Die Auswirkungen des Klimawandels beeinträchtigen auch den Streuobstbau. Insbesondere die Wasserversorgung in heißen, trockenen Sommern erweist sich als Problem. Neue Krankheiten und Schädlinge treten auf und durch Trockenheit geschwächte Bäume sind anfälliger für verschiedene Schaderreger wie den Schwarzen Rindenbrand. Auch Misteln werden durch die Trockenheit begünstigt und erhöhen den Aufwand für die Pflege erheblich. Die starke Sonneneinstrahlung kann direkte Schäden wie Sonnenbrand an Früchten oder Rindenschäden verursachen.

Hinzu kommt, dass der Streuobstbau, trotz vieler Initiativen zur Verbesserung der Vermarktung, in weiten Teilen unwirtschaftlich ist. Auch der Grünland-Unterwuchs hat oft keine wirtschaftliche Bedeutung mehr. Neue Konzepte sind gefragt und zahlreiche Initiativen und Projekte beschäftigen sich mit diesen Themen:

Neue Herausforderungen für den Klimawandel

Der bisherige Streuobstanbau mit einer möglichst geringen Pflege und der Vermarktung über Mostereien gerät durch den Klimawandel weiter unter Druck. Das gilt besonders für Standorte in ungünstigen Lagen. Steigende Temperaturen und extreme Wetterereignisse verhindern zudem eine genauere Prognose der zukünftigen Bedingungen.

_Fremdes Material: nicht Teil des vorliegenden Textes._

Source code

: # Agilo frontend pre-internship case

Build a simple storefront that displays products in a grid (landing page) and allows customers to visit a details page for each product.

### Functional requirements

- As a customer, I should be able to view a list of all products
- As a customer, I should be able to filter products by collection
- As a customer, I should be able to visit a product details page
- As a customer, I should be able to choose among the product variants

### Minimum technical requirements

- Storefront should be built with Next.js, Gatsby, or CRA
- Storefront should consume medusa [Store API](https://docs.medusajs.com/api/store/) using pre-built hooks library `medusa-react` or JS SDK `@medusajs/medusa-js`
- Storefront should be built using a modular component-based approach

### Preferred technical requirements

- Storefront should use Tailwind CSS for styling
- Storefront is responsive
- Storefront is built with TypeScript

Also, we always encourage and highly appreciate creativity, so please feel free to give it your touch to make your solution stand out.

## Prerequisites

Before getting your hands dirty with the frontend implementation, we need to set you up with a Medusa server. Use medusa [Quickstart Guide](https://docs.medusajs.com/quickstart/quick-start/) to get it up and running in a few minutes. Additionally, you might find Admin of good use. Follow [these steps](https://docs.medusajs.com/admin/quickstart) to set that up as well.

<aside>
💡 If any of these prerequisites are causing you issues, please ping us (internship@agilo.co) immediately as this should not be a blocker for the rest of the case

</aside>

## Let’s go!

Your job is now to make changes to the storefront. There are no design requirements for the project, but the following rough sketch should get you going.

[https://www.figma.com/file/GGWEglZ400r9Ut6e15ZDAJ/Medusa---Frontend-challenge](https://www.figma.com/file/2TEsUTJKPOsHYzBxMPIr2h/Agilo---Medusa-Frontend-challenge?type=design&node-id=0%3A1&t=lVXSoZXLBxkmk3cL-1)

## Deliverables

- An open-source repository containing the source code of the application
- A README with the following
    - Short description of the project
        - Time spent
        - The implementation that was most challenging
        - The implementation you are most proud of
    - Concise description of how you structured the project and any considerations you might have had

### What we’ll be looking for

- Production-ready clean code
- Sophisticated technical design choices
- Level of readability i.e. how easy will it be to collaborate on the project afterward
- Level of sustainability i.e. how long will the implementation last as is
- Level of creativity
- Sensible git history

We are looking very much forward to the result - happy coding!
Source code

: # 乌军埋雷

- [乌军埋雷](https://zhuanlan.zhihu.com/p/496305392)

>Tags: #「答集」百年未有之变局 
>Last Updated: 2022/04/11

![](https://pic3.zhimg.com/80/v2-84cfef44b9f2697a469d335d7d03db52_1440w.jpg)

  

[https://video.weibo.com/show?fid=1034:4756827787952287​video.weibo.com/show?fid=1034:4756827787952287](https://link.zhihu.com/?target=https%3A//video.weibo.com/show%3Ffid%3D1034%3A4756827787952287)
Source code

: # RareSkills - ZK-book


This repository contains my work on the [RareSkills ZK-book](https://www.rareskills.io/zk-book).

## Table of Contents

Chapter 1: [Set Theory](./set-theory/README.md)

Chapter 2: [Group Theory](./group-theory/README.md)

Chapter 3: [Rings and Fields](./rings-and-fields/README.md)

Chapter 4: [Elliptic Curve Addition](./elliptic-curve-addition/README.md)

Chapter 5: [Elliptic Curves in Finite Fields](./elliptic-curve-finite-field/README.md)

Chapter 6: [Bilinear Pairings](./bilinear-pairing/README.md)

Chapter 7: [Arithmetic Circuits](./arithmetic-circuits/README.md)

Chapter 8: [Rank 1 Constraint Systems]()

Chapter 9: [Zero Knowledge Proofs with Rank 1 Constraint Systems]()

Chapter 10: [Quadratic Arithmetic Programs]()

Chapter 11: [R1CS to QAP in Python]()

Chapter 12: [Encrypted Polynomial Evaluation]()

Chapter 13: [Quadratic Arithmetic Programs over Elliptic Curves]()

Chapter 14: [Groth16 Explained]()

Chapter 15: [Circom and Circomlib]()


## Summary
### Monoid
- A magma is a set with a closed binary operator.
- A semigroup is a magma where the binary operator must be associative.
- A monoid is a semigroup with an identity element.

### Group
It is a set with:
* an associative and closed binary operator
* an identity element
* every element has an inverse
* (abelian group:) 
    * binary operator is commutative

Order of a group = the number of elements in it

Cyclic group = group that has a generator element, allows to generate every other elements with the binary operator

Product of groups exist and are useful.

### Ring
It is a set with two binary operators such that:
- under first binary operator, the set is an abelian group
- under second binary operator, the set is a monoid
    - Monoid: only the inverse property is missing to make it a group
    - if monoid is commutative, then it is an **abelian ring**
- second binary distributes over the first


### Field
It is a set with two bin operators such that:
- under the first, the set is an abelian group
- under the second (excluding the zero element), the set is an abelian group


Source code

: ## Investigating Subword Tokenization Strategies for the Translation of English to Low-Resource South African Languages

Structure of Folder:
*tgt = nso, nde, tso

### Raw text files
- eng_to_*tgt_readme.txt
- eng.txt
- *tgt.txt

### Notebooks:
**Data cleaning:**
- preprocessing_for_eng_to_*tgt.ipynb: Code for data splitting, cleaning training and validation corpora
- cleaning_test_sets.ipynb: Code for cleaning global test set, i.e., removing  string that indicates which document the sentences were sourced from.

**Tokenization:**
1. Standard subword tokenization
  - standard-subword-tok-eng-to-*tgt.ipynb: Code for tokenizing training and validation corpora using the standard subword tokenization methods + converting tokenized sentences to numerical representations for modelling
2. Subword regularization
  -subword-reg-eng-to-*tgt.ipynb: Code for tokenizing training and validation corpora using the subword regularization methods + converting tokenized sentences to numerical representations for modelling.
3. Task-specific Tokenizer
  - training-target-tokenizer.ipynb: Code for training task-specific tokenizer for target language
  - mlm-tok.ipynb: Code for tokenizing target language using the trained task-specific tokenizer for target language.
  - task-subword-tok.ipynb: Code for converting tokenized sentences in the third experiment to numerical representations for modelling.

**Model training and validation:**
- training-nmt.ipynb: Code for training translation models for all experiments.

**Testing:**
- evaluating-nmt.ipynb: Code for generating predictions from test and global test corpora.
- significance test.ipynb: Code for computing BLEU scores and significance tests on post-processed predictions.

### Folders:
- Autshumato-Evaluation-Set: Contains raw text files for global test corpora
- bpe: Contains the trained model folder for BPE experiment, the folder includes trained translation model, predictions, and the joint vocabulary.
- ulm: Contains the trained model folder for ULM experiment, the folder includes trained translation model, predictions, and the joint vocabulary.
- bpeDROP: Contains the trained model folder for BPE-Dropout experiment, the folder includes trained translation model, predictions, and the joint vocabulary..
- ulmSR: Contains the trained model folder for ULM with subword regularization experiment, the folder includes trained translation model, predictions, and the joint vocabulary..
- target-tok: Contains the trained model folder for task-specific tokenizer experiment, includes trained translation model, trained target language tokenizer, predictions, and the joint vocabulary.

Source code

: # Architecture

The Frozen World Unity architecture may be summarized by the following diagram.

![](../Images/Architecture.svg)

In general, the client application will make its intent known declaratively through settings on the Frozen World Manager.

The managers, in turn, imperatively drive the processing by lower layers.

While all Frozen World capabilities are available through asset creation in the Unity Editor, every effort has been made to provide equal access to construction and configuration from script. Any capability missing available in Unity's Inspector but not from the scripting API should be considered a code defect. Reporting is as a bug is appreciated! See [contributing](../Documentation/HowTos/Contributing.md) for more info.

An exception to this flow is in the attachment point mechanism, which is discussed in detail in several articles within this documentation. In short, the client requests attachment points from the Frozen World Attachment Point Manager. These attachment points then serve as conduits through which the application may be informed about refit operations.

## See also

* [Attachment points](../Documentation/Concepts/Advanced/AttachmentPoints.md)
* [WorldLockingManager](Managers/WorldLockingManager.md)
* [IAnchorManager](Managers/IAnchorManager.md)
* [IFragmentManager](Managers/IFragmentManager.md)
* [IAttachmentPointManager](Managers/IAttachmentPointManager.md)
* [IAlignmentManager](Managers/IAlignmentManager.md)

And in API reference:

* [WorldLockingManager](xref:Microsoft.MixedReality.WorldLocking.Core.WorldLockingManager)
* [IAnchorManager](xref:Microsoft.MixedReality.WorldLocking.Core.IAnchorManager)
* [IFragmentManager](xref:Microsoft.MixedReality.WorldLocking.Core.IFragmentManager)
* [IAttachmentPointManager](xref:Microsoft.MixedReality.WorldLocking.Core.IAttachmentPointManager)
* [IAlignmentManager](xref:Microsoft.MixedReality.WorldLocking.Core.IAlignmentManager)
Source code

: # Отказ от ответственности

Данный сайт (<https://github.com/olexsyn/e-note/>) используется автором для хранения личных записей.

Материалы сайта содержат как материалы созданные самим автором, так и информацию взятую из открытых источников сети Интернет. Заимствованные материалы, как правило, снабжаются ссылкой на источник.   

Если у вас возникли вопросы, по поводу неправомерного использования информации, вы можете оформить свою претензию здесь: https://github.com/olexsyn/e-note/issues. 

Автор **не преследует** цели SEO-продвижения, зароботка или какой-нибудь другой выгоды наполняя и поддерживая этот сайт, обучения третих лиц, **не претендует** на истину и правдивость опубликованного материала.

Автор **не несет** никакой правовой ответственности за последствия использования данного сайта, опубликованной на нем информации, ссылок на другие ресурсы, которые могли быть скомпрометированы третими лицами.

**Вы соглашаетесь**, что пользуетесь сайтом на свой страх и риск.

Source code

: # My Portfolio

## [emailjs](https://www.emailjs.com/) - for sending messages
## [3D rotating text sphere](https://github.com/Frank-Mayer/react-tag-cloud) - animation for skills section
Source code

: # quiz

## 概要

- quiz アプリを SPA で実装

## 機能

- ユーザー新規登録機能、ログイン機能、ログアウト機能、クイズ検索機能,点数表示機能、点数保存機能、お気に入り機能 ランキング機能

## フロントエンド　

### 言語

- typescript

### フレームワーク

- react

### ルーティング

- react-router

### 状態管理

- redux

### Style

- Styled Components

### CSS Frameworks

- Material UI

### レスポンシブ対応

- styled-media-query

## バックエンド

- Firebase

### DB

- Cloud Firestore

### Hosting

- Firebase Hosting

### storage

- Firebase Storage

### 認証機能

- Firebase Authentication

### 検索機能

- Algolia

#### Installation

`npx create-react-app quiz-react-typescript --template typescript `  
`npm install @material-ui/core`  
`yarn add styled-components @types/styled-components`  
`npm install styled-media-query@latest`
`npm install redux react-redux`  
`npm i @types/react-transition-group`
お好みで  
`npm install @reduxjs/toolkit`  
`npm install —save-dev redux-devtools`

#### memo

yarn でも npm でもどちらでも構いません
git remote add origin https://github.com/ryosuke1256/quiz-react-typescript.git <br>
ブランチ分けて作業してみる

Das Erproben von verschiedenen Maßnahmen ist wichtig und das große Engagement von vielen Bewirtschaftern ermutigend. Die schwierige Situation führt aber auch zu unkonventionellen Ansätzen, die teilweise kritisch bewertet werden sollten. Dazu gehört beispielsweise das Pflanzen im Sommerhalbjahr. Auch ein idealisiertes Naturbild, in dem man neue Biotope schaffen kann, die ausreichende Erträge liefern sowie Düngung und Pflanzenschutz überflüssig machen, sollte mit Skepsis betrachtet werden. Bei manchen Maßnahmen wie der Aussaat und späteren Veredlung anstelle der Pflanzungen von Jungbäumen ist der Arbeitsaufwand sehr hoch. Das Problem der mangelnden Kostendeckung im Streuobstbau wird hierdurch noch verstärkt. Ob diese neuen Praktiken ein entscheidender Vorteil sind, ist anhand der Wucht des Klimawandels zumindest fraglich.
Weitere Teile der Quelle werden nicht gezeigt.